Les directions se trouvent souvent dans une position difficile. Elles connaissent les familles qui doivent payer les factures, voient les enfants tous les jours et ne veulent pas mettre les parents dans l'embarras. Par conséquent, la discussion sur les problèmes de paiement est parfois reportée. Mais plus une dette reste impayée longtemps, plus elle devient difficile à résoudre.

Quand de petits montants s'accumulent

Les factures scolaires commencent généralement par des montants relativement modestes : une sortie scolaire, une journée sportive, un repas chaud ou une contribution pour des activités. Mais lorsque les paiements ne sont pas effectués et que les rappels s'accumulent, la situation peut s'aggraver.

Dans certains cas, les écoles se voient finalement contraintes d'engager des poursuites judiciaires. Cela se fait généralement par nécessité, et non par conviction.  Nous observons aujourd'hui ce même schéma chez de nombreux créanciers publics. Les autorités et institutions locales disposent d'outils de recouvrement puissants et les utilisent de plus en plus souvent. L'objectif est compréhensible : garantir les recettes et limiter les coûts. Mais lorsque la contrainte devient le point de départ plutôt que la concertation, on aboutit à un système dans lequel les dettes s'aggravent plus rapidement que nécessaire. Lorsque la contrainte devient le point de départ plutôt que le dernier recours, on aboutit précisément à ce que l'on appelle aujourd'hui souvent l'industrie de la dette.

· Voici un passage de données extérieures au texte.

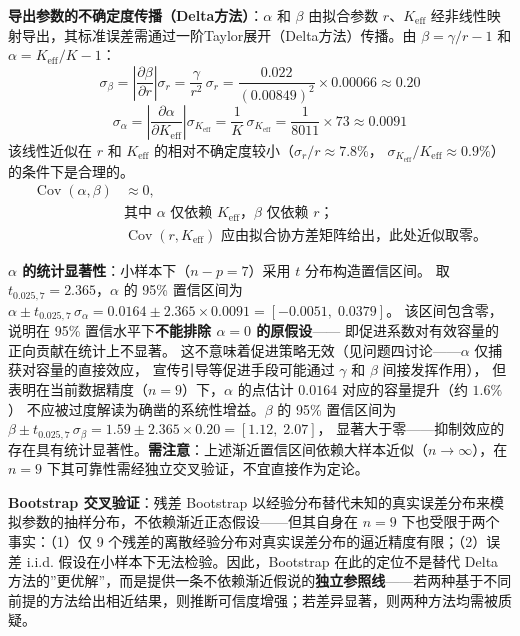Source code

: \documentclass[12pt,a4paper]{ctexart}
\begin{document}
\textbf{导出参数的不确定度传播（Delta方法）}：$\alpha$ 和 $\beta$ 由拟合参数 $r$、$K_{\text{eff}}$ 经非线性映射导出，其标准误差需通过一阶Taylor展开（Delta方法）传播。由 $\beta = \gamma/r - 1$ 和 $\alpha = K_{\text{eff}}/K - 1$：
\begin{equation}
\sigma_\beta = \left|\frac{\partial\beta}{\partial r}\right| \sigma_r
             = \frac{\gamma}{r^2}\,\sigma_r
             = \frac{0.022}{(0.00849)^2} \times 0.00066
             \approx 0.20
\end{equation}
\begin{equation}
\sigma_\alpha = \left|\frac{\partial\alpha}{\partial K_{\text{eff}}}\right| \sigma_{K_{\text{eff}}}
              = \frac{1}{K}\,\sigma_{K_{\text{eff}}}
              = \frac{1}{8011} \times 73
              \approx 0.0091
\end{equation}
该线性近似在 $r$ 和 $K_{\text{eff}}$ 的相对不确定度较小（$\sigma_r/r \approx 7.8\%$，
$\sigma_{K_{\text{eff}}}/K_{\text{eff}} \approx 0.9\%$）的条件下是合理的。
\begin{equation}
\begin{aligned}
\operatorname{Cov}(\alpha,\beta) &\approx 0,\\
&\text{其中 $\alpha$ 仅依赖 $K_{\text{eff}}$，$\beta$ 仅依赖 $r$；}\\
&\text{$\operatorname{Cov}(r,K_{\text{eff}})$ 应由拟合协方差矩阵给出，此处近似取零。}
\end{aligned}
\end{equation}

\textbf{$\alpha$ 的统计显著性}：小样本下（$n-p=7$）采用 $t$ 分布构造置信区间。
取 $t_{0.025,7}=2.365$，$\alpha$ 的 95\% 置信区间为
$\alpha \pm t_{0.025,7}\,\sigma_\alpha = 0.0164 \pm 2.365 \times 0.0091 = [-0.0051,\;0.0379]$。
该区间包含零，说明在 95\% 置信水平下\textbf{不能排除 $\alpha = 0$ 的原假设}——
即促进系数对有效容量的正向贡献在统计上不显著。
这不意味着促进策略无效（见问题四讨论——$\alpha$ 仅捕获对容量的直接效应，
宣传引导等促进手段可能通过 $\gamma$ 和 $\beta$ 间接发挥作用），
但表明在当前数据精度（$n=9$）下，$\alpha$ 的点估计 $0.0164$ 对应的容量提升（约 $1.6\%$）
不应被过度解读为确凿的系统性增益。$\beta$ 的 95\% 置信区间为
$\beta \pm t_{0.025,7}\,\sigma_\beta = 1.59 \pm 2.365 \times 0.20 = [1.12,\;2.07]$，
显著大于零——抑制效应的存在具有统计显著性。\textbf{需注意}：上述渐近置信区间依赖大样本近似（$n \to \infty$），在 $n=9$ 下其可靠性需经独立交叉验证，不宜直接作为定论。

\textbf{Bootstrap 交叉验证}：残差 Bootstrap\cite{efron} 以经验分布替代未知的真实误差分布来模拟参数的抽样分布，不依赖渐近正态假设——但其自身在 $n=9$ 下也受限于两个事实：（1）仅 9 个残差的离散经验分布对真实误差分布的逼近精度有限；（2）误差 i.i.d. 假设在小样本下无法检验。因此，Bootstrap 在此的定位不是替代 Delta 方法的''更优解''，而是提供一条不依赖渐近假说的\textbf{独立参照线}——若两种基于不同前提的方法给出相近结果，则推断可信度增强；若差异显著，则两种方法均需被质疑。
\end{document}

Le problème est que les procédures offrent rarement une véritable solution. Les frais de justice et les frais de procédure s'ajoutent à la dette initiale, ce qui augmente encore le montant à rembourser. Pour les familles disposant d'un budget limité, le remboursement devient donc encore plus difficile. Le résultat est souvent prévisible : le débiteur s'appauvrit, tandis que les chances d'un remboursement effectif diminuent.

Le contexte : la pression financière sur les familles

La réalité financière dans laquelle cela se produit est claire. En Belgique, environ 18 % de la population est exposée au risque de pauvreté ou d'exclusion sociale, et environ un enfant sur cinq grandit dans une famille exposée au risque de pauvreté. Pour les familles à revenus modestes, cela signifie devoir faire des choix en permanence.

Lorsque plusieurs dépenses s'accumulent – énergie, factures médicales, loyer et alimentation –, les parents sont contraints de revoir leurs priorités. Les frais scolaires passent alors souvent au second plan, non par mauvaise volonté, mais par nécessité.

Or, la solution qui permet d'éviter des problèmes plus graves réside souvent dans une mesure simple mais importante : discuter plus tôt. Lorsque les écoles discutent plus rapidement avec les parents des problèmes de paiement, cela permet de trouver des solutions avant que les dettes ne s'accumulent. Un plan de paiement échelonné ou des paiements périodiques moins élevés permettent aux familles de respecter leurs obligations.

Cette approche – essayer d'abord de trouver une solution par le dialogue avant qu'un dossier ne dégénère sur le plan juridique – est de plus en plus utilisée dans de nombreux secteurs. Le principe est simple : discuter d'abord, puis engager des procédures lorsqu'il n'y a vraiment plus d'autre option.

Pour les familles, cela signifie un répit. Pour les écoles, cela signifie que les factures peuvent être payées de manière plus réaliste et que les dettes ne s'accumulent pas.

Un intérêt commun

Les parents et les écoles ont finalement le même objectif : éviter que de petites dettes ne se transforment en gros problèmes. Pour cela, aucun système complexe n'est nécessaire. Il suffit parfois que les deux parties entament plus rapidement le dialogue.

Car lorsque les familles doivent choisir quelle facture payer en premier, il est important que la facture scolaire ne devienne pas un problème silencieux, mais le début d'une solution par le dialogue.